Darkness Becomes Her has a solid beginning. The reader is thrust straight into Ari’s life, discovering the fate of Ari’s mother and learning of the childhood that Ari has experienced. We are given reasons for her physical and emotional strength and for her fighting abilities, which is a nice change from the many books that expect their audience to believe that a previously untested protagonist can prevail in a fistfight or firestorm
As the book progresses, we are introduced to New 2. I loved the slow reveal when it came to the novel’s key setting. New 2 is wonderfully described, and I rarely found myself without a picture in my head when I was reading about the various locations that Ari visits.
Another positive for me was the general plot of Darkness Becomes Her. I enjoyed the focus on Ari’s quest to discover both the circumstances of her birth and the truth behind her own identity.

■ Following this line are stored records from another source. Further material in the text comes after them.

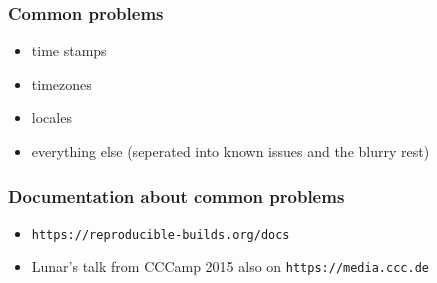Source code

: \documentclass[14pt]{beamer}
\newif\ifplacelogo
\begin{document}
\begin{frame}
 \frametitle{Common problems}

 \begin{itemize}
  \item time stamps
  \item<2-3> timezones
  \item<2-3> locales
  \item<3> everything else (seperated into known issues and the blurry rest)
 \end{itemize}
\end{frame}

\begin{frame}
 \frametitle{Documentation about common problems}
 \begin{itemize}
  \item \texttt{https://reproducible-builds.org/docs}
  \item Lunar's talk from CCCamp 2015 also on
  \texttt{https://media.ccc.de}
 \end{itemize}
\end{frame}



\placelogofalse
\end{document}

Details that do not immediately seem important are eventually shown to be tied to the history of Ari’s family and the identity of her new-found adversary.
Despite its good points, however, Darkness Becomes Her didn’t quite work for me as well as it might have done. Firstly, Ari’s complaints about her freakishness never rang true. She has beautiful hair that attracts men and teal (ie. not-so-very-peculiar) eyes. As physical differences go, she’s not exactly Hank McCoy. Secondly, the romance is sudden and completely without justification. It made all of the love-at-first-sight, destined-to-be-together plot lines sound ultra-realistic in comparison. To me, it almost felt like Keaton’s story hadn’t originally included the pairing but, rather, it had been inserted at a later point to satisfy the current fad for paranormal romance.
The biggest issue for me was actually an aspect of the book that has been much appreciated by other readers. Warning: spoilers follow.
Combining the latest big thing – Greek mythology – with other forms of the supernatural just didn’t work for me. It was too busy. I was fine with the revelation that New 2 was ruled by a council of vampire, shifter and witch families – although even that was pushing it a little bit – but discovering that gods and monsters from Greek myth were also a part of the fictional universe just felt like overkill. If Keaton had chosen one or the other sandbox to play in, I think Darkness Becomes Her would have worked a lot better for me. As it is, I won’t be actively seeking out the sequel, although I’d possibly pick it up if I noticed it in the library, if only to see what happens to Violet, who is easily my favourite character.
Despite these issues, however, I still found Darkness Becomes Her an interesting read.